UNDP calls for empowerment of MMDAs to create more jobs   

By Iddi Yire  

Accra, Aug. 19, GNA – Dr Angela Lusigi, the United Nations Development Programme (UNDP) Resident Representative in Ghana, has called for the empowerment of Metropolitan, Municipal and District Assemblies (MMDAs) to create more jobs for the people.  

She said the local governance institutions were a key pillar in unlocking job creation opportunities in local economies.   

“The local economic opportunities are often overlooked by investors as they are too difficult to access and local authorities often lack the resources to broker investment and support local entrepreneurs,” Dr Lusigi said in a presentation at the meeting of the Ghana Association of Former International Civil Servants (GAFICS) in Accra.   

“There is, therefore, the need to support mechanisms for local governments to explore, design and establish mechanisms to resource their local mandates, including models to leverage local resources,” she said.  

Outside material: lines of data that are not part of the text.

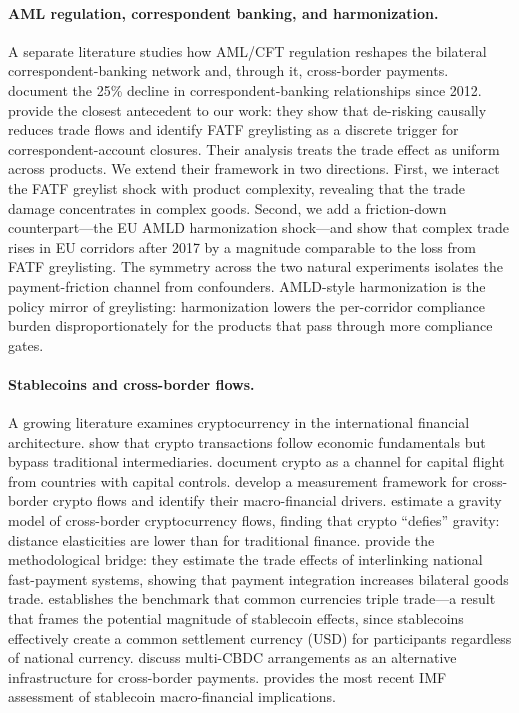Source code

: \paragraph{AML regulation, correspondent banking, and harmonization.}
A separate literature studies how AML/CFT regulation reshapes the bilateral correspondent-banking network and, through it, cross-border payments. \citet{Rice2020_correspondent} document the 25\% decline in correspondent-banking relationships since 2012. \citet{Borchert2024_broken_relationships} provide the closest antecedent to our work: they show that de-risking causally reduces trade flows and identify FATF greylisting as a discrete trigger for correspondent-account closures. Their analysis treats the trade effect as uniform across products. We extend their framework in two directions. First, we interact the FATF greylist shock with product complexity, revealing that the trade damage concentrates in complex goods. Second, we add a friction-down counterpart---the EU AMLD harmonization shock---and show that complex trade rises in EU corridors after 2017 by a magnitude comparable to the loss from FATF greylisting. The symmetry across the two natural experiments isolates the payment-friction channel from confounders. AMLD-style harmonization is the policy mirror of greylisting: harmonization lowers the per-corridor compliance burden disproportionately for the products that pass through more compliance gates.

\paragraph{Stablecoins and cross-border flows.}
A growing literature examines cryptocurrency in the international financial architecture. \citet{GrafvonLuckner2023_capital_flows} show that crypto transactions follow economic fundamentals but bypass traditional intermediaries. \citet{GrafvonLuckner2024_capital_flight} document crypto as a channel for capital flight from countries with capital controls. \citet{Cerutti2024_crypto_flows} develop a measurement framework for cross-border crypto flows and identify their macro-financial drivers. \citet{Auer2025_defiying_gravity} estimate a gravity model of cross-border cryptocurrency flows, finding that crypto ``defies'' gravity: distance elasticities are lower than for traditional finance. \citet{FerrarMinesso2026_payment_links} provide the methodological bridge: they estimate the trade effects of interlinking national fast-payment systems, showing that payment integration increases bilateral goods trade. \citet{Rose2000_one_money} establishes the benchmark that common currencies triple trade---a result that frames the potential magnitude of stablecoin effects, since stablecoins effectively create a common settlement currency (USD) for participants regardless of national currency. \citet{Auer2021_multi_cbdc} discuss multi-CBDC arrangements as an alternative infrastructure for cross-border payments. \citet{IMF2025_stablecoins} provides the most recent IMF assessment of stablecoin macro-financial implications.

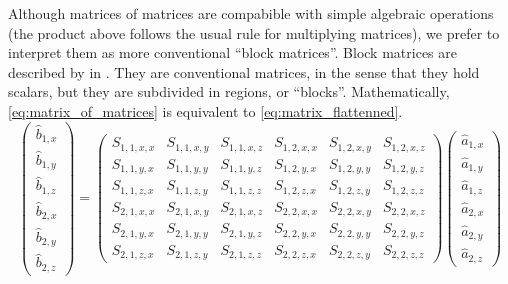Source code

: Although matrices of matrices are compabible with simple algebraic operations (the product above follows the usual rule for multiplying matrices), we prefer to interpret them as more conventional ``block matrices''.
Block matrices are described by \citeauthor{eves2012elementary} in  \cite{eves2012elementary}.
They are conventional matrices, in the sense that they hold scalars, but they are subdivided in regions, or ``blocks''.
Mathematically, \cref{eq:matrix_of_matrices} is equivalent to \cref{eq:matrix_flattenned}.
\begin{equation}
    \begin{pmatrix}
        \hat{b}_{1, x} \\ \hat{b}_{1, y} \\ \hat{b}_{1, z}
        \\
        \hat{b}_{2, x} \\ \hat{b}_{2, y} \\ \hat{b}_{2, z}
    \end{pmatrix}
    =
    \begin{pmatrix}
        S_{1, 1, x, x} & S_{1, 1, x, y} & S_{1, 1, x, z}   &   S_{1, 2, x, x} & S_{1, 2, x, y} & S_{1, 2, x, z} \\
        S_{1, 1, y, x} & S_{1, 1, y, y} & S_{1, 1, y, z}   &   S_{1, 2, y, x} & S_{1, 2, y, y} & S_{1, 2, y, z} \\
        S_{1, 1, z, x} & S_{1, 1, z, y} & S_{1, 1, z, z}   &   S_{1, 2, z, x} & S_{1, 2, z, y} & S_{1, 2, z, z} \\
        S_{2, 1, x, x} & S_{2, 1, x, y} & S_{2, 1, x, z}   &   S_{2, 2, x, x} & S_{2, 2, x, y} & S_{2, 2, x, z} \\
        S_{2, 1, y, x} & S_{2, 1, y, y} & S_{2, 1, y, z}   &   S_{2, 2, y, x} & S_{2, 2, y, y} & S_{2, 2, y, z} \\
        S_{2, 1, z, x} & S_{2, 1, z, y} & S_{2, 1, z, z}   &   S_{2, 2, z, x} & S_{2, 2, z, y} & S_{2, 2, z, z}
    \end{pmatrix}
    \begin{pmatrix}
        \hat{a}_{1, x} \\ \hat{a}_{1, y} \\ \hat{a}_{1, z}
        \\
        \hat{a}_{2, x} \\ \hat{a}_{2, y} \\ \hat{a}_{2, z}
    \end{pmatrix}
    \label{eq:matrix_flattenned}
\end{equation}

Dr Angela Lusigi (2nd left) with some scholars

The event, which took place at the Ghana Institute of Management and Public Administration on the theme “The Economic Governance, Peace and Security Nexus”, was attended by members of the association.  

In attendance also were Professor Samuel Kwaku Bonsu, Rector, GIMPA, Dr Augustina Akonnor, Dean of Students, GIMPA and Prof Kingsley S. Agomor, Head, Department of Governance and Leadership, School of Public Service and Governance, GIMPA.  

Speaking on the topic “Unlocking the Economy, Governance and Peace Nexus in Ghana; A road less travelled”, Dr Lusigi said, “joblessness is a key pain point for youth and people across Ghana.”   

She said the UNDP was working with partners to address this challenge by raising the level of ambition, adding that the approach to joblessness using a future lens helps to provide fresh and deeper perspectives on how to address the challenge on a bigger scale.   

She said employing an integrated systems approach to the journey identifies the importance of reframing the problem of jobs and focusing on four focus areas to unlock this challenge.  

Touching on establishing the future value of work, she said people’s perspectives played an important role in how society engaged with the labour market.   

The Resident Representative said that currently work was dominantly associated with making money and perceived less in its function to increase social cohesion as it lacked a superordinate, long-term vision as a reference point.   

“Through our National Human Development Report and Dialogues, we aim to unlock new conversations that broaden the current value concepts to signal that work is beyond earnings, it is about human dignity, social cohesion and security,” Dr Lusigi said.   

“It is about integrating the African traditional perspectives that saw work as individual worth and dignity.”   

On enhancing a transition out of informality, she said micro and small businesses were the backbones of national and local economies.   

She said these enterprises had the potential to create more jobs, pay taxes, and induce opportunities and development at the local level.   

UNDP calls for the empowerment of MMDAs to create more jobs

Dr Lusigi said the value cycle was dependent on an increasing level of business formalization and access to business development services; however, there was a current trade-off for businesses that prevented formalization and growth, and many remain economically unattractive with limited access to available opportunities.   

She said addressing these barriers to small and micro businesses’ growth through creating new incentives to minimize the cost and regulatory burden of formalizing businesses would help to create conditions for their transformation.   

She said the social exclusion of people with disabilities, women and other stigmatized groups hindered access to dignified work opportunities and increased the risk of social discontent.   

Mr Kwaku Osei Bonsu, President of GAFICS, said the association constitutes a pool of Ghanaians who served with the United Nations (UN) and its specialized agencies, the World Bank, the International Monetary Fund (IMF), the African Development Bank, as well as other reputable international organisations.  

He noted that one of the primary aims of GAFICS was to give back to society.